Recent events in the Gulf region have sent shockwaves through global oil markets, with significant implications for Canada and its consumers. France’s Finance Minister, Roland Lescure, confirmed that between 30% and 40% of Gulf refining capacity has been damaged or destroyed by Iran’s retaliatory strikes. This has resulted in a massive 11 million barrels per day shortage on global oil markets, the largest supply disruption ever recorded by the International Energy Agency (IEA).
As a result of this disruption, gas prices in Canada are climbing. While nationwide averages are currently lower than in the United States, the potential for significant increases is real. This rise in fuel costs is driving Canadian consumers toward electric vehicles (EVs) at an unprecedented pace. Data from various sources indicates a surge in EV interest across the board—from Google searches to inquiries at dealerships.
Lescure warned that it could take up to three years to restore the damaged facilities, with several months needed just to restart those that were shut down urgently. This long recovery timeline means that we are facing a prolonged period of high oil prices, not a temporary spike that will resolve quickly.
In response, the IEA has issued an emergency 10-point plan, urging consumers to adopt energy-saving measures such as working from home, driving slower, taking public transit, and avoiding unnecessary air travel. The agency estimates that if individuals work from home three additional days per week, it could reduce personal oil consumption by 20%. Even so, the combined impact of all 10 measures would only cut global oil demand by 2.7 million barrels per day—still far short of closing the 11-million-barrel gap.

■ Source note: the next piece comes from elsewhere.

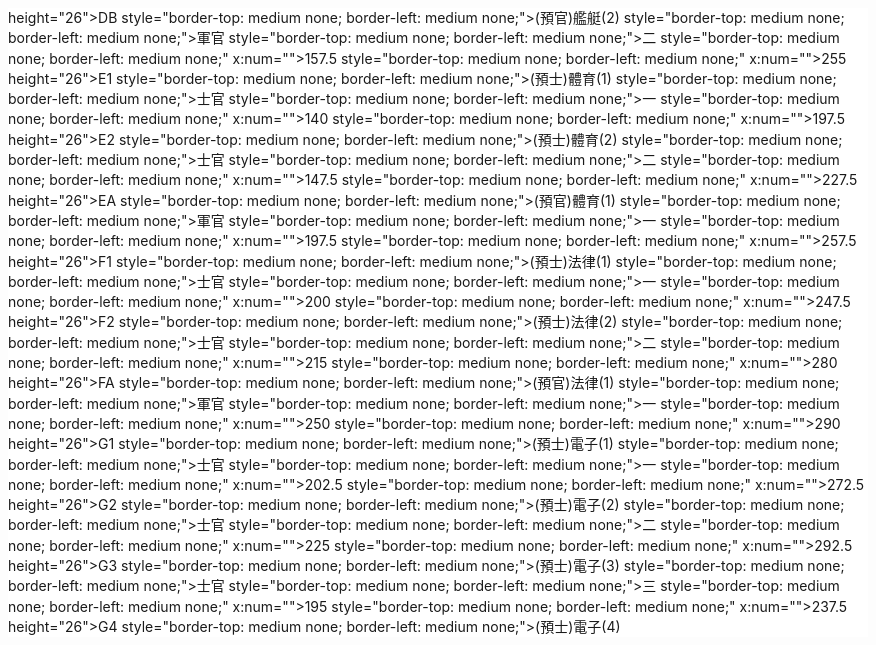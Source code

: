 height="26">DB<td class="xl21"></td> style="border-top: medium none; border-left: medium none;">(預官)艦艇(2)<td class="xl21"></td> style="border-top: medium none; border-left: medium none;">軍官<td class="xl21"></td> style="border-top: medium none; border-left: medium none;">二<td class="xl21"></td> style="border-top: medium none; border-left: medium none;" x:num="">157.5<td class="xl22"></td> style="border-top: medium none; border-left: medium none;" x:num="">255</tr><tr height="26" style="height: 20.1pt;"><td class="xl20" style="border-top: medium none; height: 20.1pt;"></td> height="26">E1<td class="xl21"></td> style="border-top: medium none; border-left: medium none;">(預士)體育(1)<td class="xl21"></td> style="border-top: medium none; border-left: medium none;">士官<td class="xl21"></td> style="border-top: medium none; border-left: medium none;">一<td class="xl21"></td> style="border-top: medium none; border-left: medium none;" x:num="">140<td class="xl22"></td> style="border-top: medium none; border-left: medium none;" x:num="">197.5</tr><tr height="26" style="height: 20.1pt;"><td class="xl20" style="border-top: medium none; height: 20.1pt;"></td> height="26">E2<td class="xl21"></td> style="border-top: medium none; border-left: medium none;">(預士)體育(2)<td class="xl21"></td> style="border-top: medium none; border-left: medium none;">士官<td class="xl21"></td> style="border-top: medium none; border-left: medium none;">二<td class="xl21"></td> style="border-top: medium none; border-left: medium none;" x:num="">147.5<td class="xl22"></td> style="border-top: medium none; border-left: medium none;" x:num="">227.5</tr><tr height="26" style="height: 20.1pt;"><td class="xl20" style="border-top: medium none; height: 20.1pt;"></td> height="26">EA<td class="xl21"></td> style="border-top: medium none; border-left: medium none;">(預官)體育(1)<td class="xl21"></td> style="border-top: medium none; border-left: medium none;">軍官<td class="xl21"></td> style="border-top: medium none; border-left: medium none;">一<td class="xl21"></td> style="border-top: medium none; border-left: medium none;" x:num="">197.5<td class="xl22"></td> style="border-top: medium none; border-left: medium none;" x:num="">257.5</tr><tr height="26" style="height: 20.1pt;"><td class="xl20" style="border-top: medium none; height: 20.1pt;"></td> height="26">F1<td class="xl21"></td> style="border-top: medium none; border-left: medium none;">(預士)法律(1)<td class="xl21"></td> style="border-top: medium none; border-left: medium none;">士官<td class="xl21"></td> style="border-top: medium none; border-left: medium none;">一<td class="xl21"></td> style="border-top: medium none; border-left: medium none;" x:num="">200<td class="xl22"></td> style="border-top: medium none; border-left: medium none;" x:num="">247.5</tr><tr height="26" style="height: 20.1pt;"><td class="xl20" style="border-top: medium none; height: 20.1pt;"></td> height="26">F2<td class="xl21"></td> style="border-top: medium none; border-left: medium none;">(預士)法律(2)<td class="xl21"></td> style="border-top: medium none; border-left: medium none;">士官<td class="xl21"></td> style="border-top: medium none; border-left: medium none;">二<td class="xl21"></td> style="border-top: medium none; border-left: medium none;" x:num="">215<td class="xl22"></td> style="border-top: medium none; border-left: medium none;" x:num="">280</tr><tr height="26" style="height: 20.1pt;"><td class="xl20" style="border-top: medium none; height: 20.1pt;"></td> height="26">FA<td class="xl21"></td> style="border-top: medium none; border-left: medium none;">(預官)法律(1)<td class="xl21"></td> style="border-top: medium none; border-left: medium none;">軍官<td class="xl21"></td> style="border-top: medium none; border-left: medium none;">一<td class="xl21"></td> style="border-top: medium none; border-left: medium none;" x:num="">250<td class="xl22"></td> style="border-top: medium none; border-left: medium none;" x:num="">290</tr><tr height="26" style="height: 20.1pt;"><td class="xl20" style="border-top: medium none; height: 20.1pt;"></td> height="26">G1<td class="xl21"></td> style="border-top: medium none; border-left: medium none;">(預士)電子(1)<td class="xl21"></td> style="border-top: medium none; border-left: medium none;">士官<td class="xl21"></td> style="border-top: medium none; border-left: medium none;">一<td class="xl21"></td> style="border-top: medium none; border-left: medium none;" x:num="">202.5<td class="xl22"></td> style="border-top: medium none; border-left: medium none;" x:num="">272.5</tr><tr height="26" style="height: 20.1pt;"><td class="xl20" style="border-top: medium none; height: 20.1pt;"></td> height="26">G2<td class="xl21"></td> style="border-top: medium none; border-left: medium none;">(預士)電子(2)<td class="xl21"></td> style="border-top: medium none; border-left: medium none;">士官<td class="xl21"></td> style="border-top: medium none; border-left: medium none;">二<td class="xl21"></td> style="border-top: medium none; border-left: medium none;" x:num="">225<td class="xl22"></td> style="border-top: medium none; border-left: medium none;" x:num="">292.5</tr><tr height="26" style="height: 20.1pt;"><td class="xl20" style="border-top: medium none; height: 20.1pt;"></td> height="26">G3<td class="xl21"></td> style="border-top: medium none; border-left: medium none;">(預士)電子(3)<td class="xl21"></td> style="border-top: medium none; border-left: medium none;">士官<td class="xl21"></td> style="border-top: medium none; border-left: medium none;">三<td class="xl21"></td> style="border-top: medium none; border-left: medium none;" x:num="">195<td class="xl22"></td> style="border-top: medium none; border-left: medium none;" x:num="">237.5</tr><tr height="26" style="height: 20.1pt;"><td class="xl20" style="border-top: medium none; height: 20.1pt;"></td> height="26">G4<td class="xl21"></td> style="border-top: medium none; border-left: medium none;">(預士)電子(4)<td class="xl21"></td>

For Canadians, this global crisis presents an opportune moment to consider making the switch to EVs. Canada offers various incentives to make the transition more affordable. Through the iZEV (Income Zap Electric Vehicle) program, Canadians can access federal and provincial rebates that significantly reduce the cost of new and used EVs. For example, Ontario offers up to $13,000 for new EV purchases, while British Columbia provides a rebate of up to $4,000.
The Canadian EV market is respondingswiftly. EV consideration in Canada has seen notable increases, mirroring the global trend. Online searches for EVs have surged, and dealership inquiries are up. The affordability of used EVs is particularly compelling. Average used EV prices in Canada have dropped, making them a viable option for many consumers.
One of the most significant advantages of EVs is their independence from global oil markets. Electric cars run on electricity, which can be sourced domestically from various renewable and non-renewable sources such as hydro, wind, solar, and nuclear power. This means that every EV on Canadian roads reduces our exposure to the volatility of international oil prices.
Globally, the shift to EVs is gaining momentum. Chinese EV manufacturers, such as BYD, are seeing a surge in sales as consumers replace gasoline vehicles due to high oil prices. In Canada, this trend is also evident, with more consumers considering EVs as a sustainable and cost-effective alternative.
The disruption in Gulf refining capacity presents a strong, real-world case for adopting EVs. With long-term benefits and numerous incentives available, now is an excellent time for Canadians to consider making the switch to electric vehicles. By choosing EVs, consumers can protect themselves from future oil crises and contribute to a more sustainable future.